Francois Gall
Charles Paul Gruppe (1860 - 1940)
From AskArt "Landscape and marine painter Charles Paul Gruppe was born in Picton, Canada, September 3, 1860. Largely self-taught, Gruppe did study in Holland and a good portion of his work consists of Holland inspired scenes. He should not be confused with his son, artist Emile Gruppe, who painted many well-known New England scenes.
When Gruppe was ten, he moved with his family to Rochester, New York, after the death of his father. Interested in painting from an early age, he spent much of his time sketching and creating watercolors and oils. To help support his mother and sisters, he worked in a sign-painting shop, soon mastering the craft.

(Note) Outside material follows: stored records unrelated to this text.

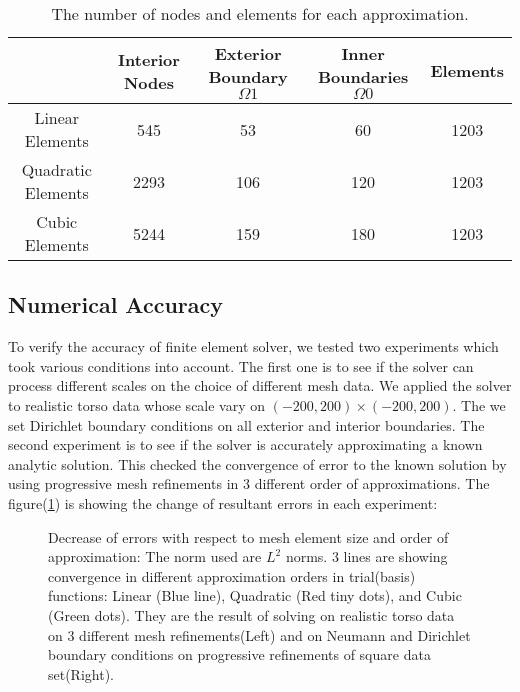 \begin{table}
\caption {\label{torsospec} The number of nodes and elements for
each approximation.}
\begin{tabular}{|c||c|c|c|c|} \hline
    &Interior Nodes & Exterior Boundary $\Omega{1}$ & Inner Boundaries $\Omega{0}$& Elements \\ \hline
    Linear Elements     &545    &   53 & 60 &1203 \\ \hline
    Quadratic Elements&2293 &   106 & 120 &1203 \\ \hline
    Cubic Elements&5244 &159 & 180 &1203    \\ \hline
\end{tabular}
\end{table}

\subsection{Numerical Accuracy}

To verify the accuracy of finite element solver, we tested two
experiments which took various conditions into account. The first
one is to see if the solver can process different scales on the
choice of different mesh data. We applied the solver to realistic
torso data whose scale vary on $(-200,200)\times(-200,200)$. The
we set Dirichlet boundary conditions on all exterior and interior
boundaries. The second experiment is to see if the solver is
accurately approximating a known analytic solution. This checked
the convergence of error to the known solution by using
progressive mesh refinements in 3 different order of
approximations. The figure(\ref{torsoerr}) is showing the change
of resultant errors in each experiment:
\begin{figure}[h]
\begin{center}
  \caption{\label{torsoerr} Decrease of errors with respect to mesh element size
  and order of approximation: The norm used are $L^{2}$ norms.
  3 lines are showing convergence in different approximation orders in trial(basis) functions:
  Linear (Blue line), Quadratic (Red tiny dots), and Cubic (Green dots). They are the result of
  solving on realistic torso data on 3 different mesh refinements(Left) and on Neumann and Dirichlet
  boundary conditions on progressive refinements of square data set(Right).}
\end{center}
\end{figure}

Eventually, at age twenty-one, he had earned enough money to travel steerage to Europe, where he traveled through France, Germany, and Holland, searching for a place to settle and practice his art. He was taken with Holland, perhaps attracted to its fishing villages with their picturesque boats and quaint houses, and decided to stay. He built a home and studio in the little fishing village of Katwyk Ann Zee and painted much of his European work in the vicinity of that town.
While in Holland, his skill at subtle coloration and careful draftsmanship became so identified with the Dutch School of painting that he was elected to the exclusive Pulchre Studio in the in the Hague, something highly unique for an American. Members of the Dutch Royal Family collected his work, which included portraits of the Dutch people as well as genre, marine, and countryside scenes. Many of his paintings are of the Zuider Zee and of Sheveningen, where he had a vacation villa. Charles Gruppe's work, This Painting, (ca 1903), which depicts a sailboat tied to a quay in icy waters, is one example of the silver gray tonalist paintings in which he specialized when he was in Holland.
Altogether, Gruppe spent over twenty years in Holland, becoming a celebrity artist and ultimately being patronized by the royalty of Europe. His work is represented in many museums in America and Europe. "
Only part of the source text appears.